# Find an approximate expression of a sum of a product using the average of each item

Is it possible to find an approximate expression of $\frac{\sum_{i=1}^{n} k_i x_i}{\sum_{i=1}^{n} k_i}$ using $\langle k \rangle$, $\langle k^2 \rangle$, $\langle x \rangle$, and $n$? Alternatively if it is possible to express the boundary (biggest and smallest possible value) of $\frac{\sum_{i=1}^{n} k_i x_i}{\sum_{i=1}^{n} k_i}$ using $\langle k \rangle$, $\langle k^2 \rangle$, $\langle x \rangle$ and $n$?

Here: $\langle k \rangle=\frac{\sum_{i=1}^{n} k_i}{n}$, $\langle k^2 \rangle=\frac{\sum_{i=1}^{n} k_i^2}{n}$, $\langle x \rangle=\frac{\sum_{i=1}^{n} x_i}{n}$, $k_i \geq 0$ is an integer, and $0\leq x_i\leq 1$.

-
Approximate, yes. Meaningful? Unlikely. Take a long bar and divide it into n varying commensurable lengths, one length for each k_i. The average of the square values gives some information, I saynot enough: take the average of the x's to be 1/2, then color the 1/2 shortest segments one color, and the remaining longest segments another. That represents your variability when you know the average x value. The square average may weakly measure that variability, but it does not say where the desired value (sum of colored lengths) lives. Gerhard "Ask Me About System Design" Paseman, 2012.04.18 – Gerhard Paseman Apr 18 '12 at 19:18
$n\langle x\rangle$ is a (trivial) upper bound, and is attained when the $x_i$ are all equal, regardless of the distribution of the $k_i$. – Gerry Myerson Apr 18 '12 at 23:39
@Gerry, I think you mean $\langle x \rangle$, not $n\langle x \rangle$, too (see my comment to Aaron Meyerowitz's answer). I'm not sure why the OP bothers putting what amounts to an $n\langle k \rangle$ in the denominator of what he wants to express in terms of $\langle k \rangle$ etc. – Barry Cipra Apr 19 '12 at 23:37
@Barry, right you are, of course. – Gerry Myerson Apr 20 '12 at 5:37

We must assume that $\langle k \rangle \ne 0.$ When $n=1$ we know everything.
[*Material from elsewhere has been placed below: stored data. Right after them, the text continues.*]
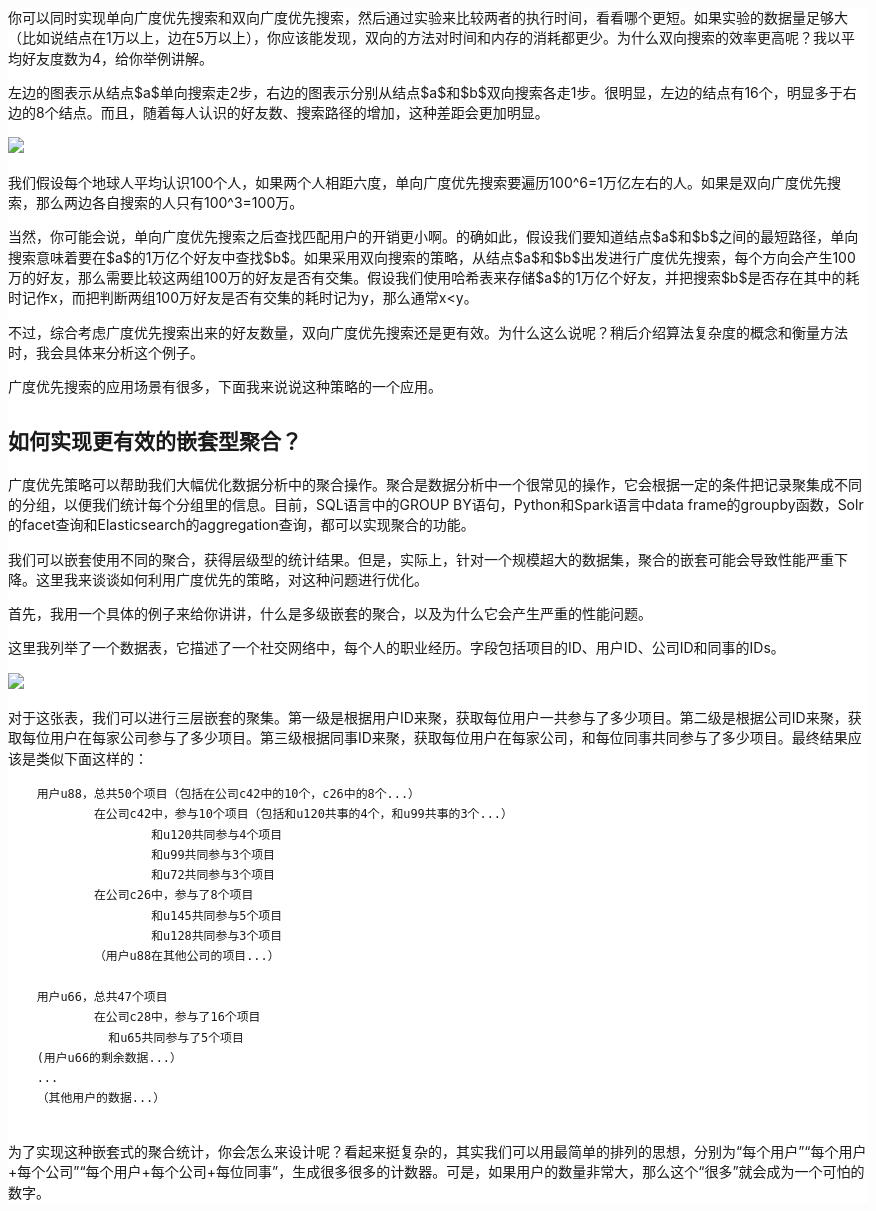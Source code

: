 你可以同时实现单向广度优先搜索和双向广度优先搜索，然后通过实验来比较两者的执行时间，看看哪个更短。如果实验的数据量足够大（比如说结点在1万以上，边在5万以上），你应该能发现，双向的方法对时间和内存的消耗都更少。为什么双向搜索的效率更高呢？我以平均好友度数为4，给你举例讲解。

左边的图表示从结点\$a\$单向搜索走2步，右边的图表示分别从结点\$a\$和\$b\$双向搜索各走1步。很明显，左边的结点有16个，明显多于右边的8个结点。而且，随着每人认识的好友数、搜索路径的增加，这种差距会更加明显。

![](/images/程序员数学基础/03.基础思想篇/resourceimage155b1518aaa073b379b20ba3dca8dde08d5b.jpg)

我们假设每个地球人平均认识100个人，如果两个人相距六度，单向广度优先搜索要遍历100\^6=1万亿左右的人。如果是双向广度优先搜索，那么两边各自搜索的人只有100\^3=100万。

当然，你可能会说，单向广度优先搜索之后查找匹配用户的开销更小啊。的确如此，假设我们要知道结点\$a\$和\$b\$之间的最短路径，单向搜索意味着要在\$a\$的1万亿个好友中查找\$b\$。如果采用双向搜索的策略，从结点\$a\$和\$b\$出发进行广度优先搜索，每个方向会产生100万的好友，那么需要比较这两组100万的好友是否有交集。假设我们使用哈希表来存储\$a\$的1万亿个好友，并把搜索\$b\$是否存在其中的耗时记作x，而把判断两组100万好友是否有交集的耗时记为y，那么通常x\<y。

不过，综合考虑广度优先搜索出来的好友数量，双向广度优先搜索还是更有效。为什么这么说呢？稍后介绍算法复杂度的概念和衡量方法时，我会具体来分析这个例子。

广度优先搜索的应用场景有很多，下面我来说说这种策略的一个应用。

## 如何实现更有效的嵌套型聚合？

广度优先策略可以帮助我们大幅优化数据分析中的聚合操作。聚合是数据分析中一个很常见的操作，它会根据一定的条件把记录聚集成不同的分组，以便我们统计每个分组里的信息。目前，SQL语言中的GROUP BY语句，Python和Spark语言中data frame的groupby函数，Solr的facet查询和Elasticsearch的aggregation查询，都可以实现聚合的功能。

我们可以嵌套使用不同的聚合，获得层级型的统计结果。但是，实际上，针对一个规模超大的数据集，聚合的嵌套可能会导致性能严重下降。这里我来谈谈如何利用广度优先的策略，对这种问题进行优化。

首先，我用一个具体的例子来给你讲讲，什么是多级嵌套的聚合，以及为什么它会产生严重的性能问题。

这里我列举了一个数据表，它描述了一个社交网络中，每个人的职业经历。字段包括项目的ID、用户ID、公司ID和同事的IDs。

![](/images/程序员数学基础/03.基础思想篇/resourceimage82028216d39c6bdc3925e5ea139071a41202.png)

对于这张表，我们可以进行三层嵌套的聚集。第一级是根据用户ID来聚，获取每位用户一共参与了多少项目。第二级是根据公司ID来聚，获取每位用户在每家公司参与了多少项目。第三级根据同事ID来聚，获取每位用户在每家公司，和每位同事共同参与了多少项目。最终结果应该是类似下面这样的：

```
    用户u88，总共50个项目（包括在公司c42中的10个，c26中的8个...）
    		在公司c42中，参与10个项目（包括和u120共事的4个，和u99共事的3个...）
    				和u120共同参与4个项目
    				和u99共同参与3个项目
    				和u72共同参与3个项目
    		在公司c26中，参与了8个项目
    				和u145共同参与5个项目
    				和u128共同参与3个项目
    		（用户u88在其他公司的项目...）
    
    用户u66，总共47个项目
    		在公司c28中，参与了16个项目
    		  和u65共同参与了5个项目
    (用户u66的剩余数据...）
    ...		
    （其他用户的数据...）
    

```

为了实现这种嵌套式的聚合统计，你会怎么来设计呢？看起来挺复杂的，其实我们可以用最简单的排列的思想，分别为“每个用户”“每个用户+每个公司”“每个用户+每个公司+每位同事”，生成很多很多的计数器。可是，如果用户的数量非常大，那么这个“很多”就会成为一个可怕的数字。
Certainly $\langle k^2\rangle \ge\langle k\rangle ^2.$ If $\langle k^2\rangle =\langle k\rangle ^2$ then the $k_i$ are all equal (to $\langle k \rangle$ ) and $\frac{\sum_{i=1}^{n} k_i x_i}{\sum_{i=1}^{n} k_i}=\langle x \rangle$ exactly. The same thing happens if all the $x_i$ are equal although we have no way of know from the given information if that is the case. Also knowing $\sum_{i=1}^{n} x_i^2$ would be helpful. Then $\sum_{i=1}^{n} k_i x_i=C\sqrt{\sum_{i=1}^{n} k_i^2\sum_{i=1}^{n} x_i^2}$ for some $0 \le C \le 1.$

In the special case that $n=3$, and $\langle k^2 \rangle=30$ we can figure that the $k_i$ are $1,2,5$ in some order (given that they are integers). I will ignore these number theoretic features and only assume that the $k_i$ are non-negative reals.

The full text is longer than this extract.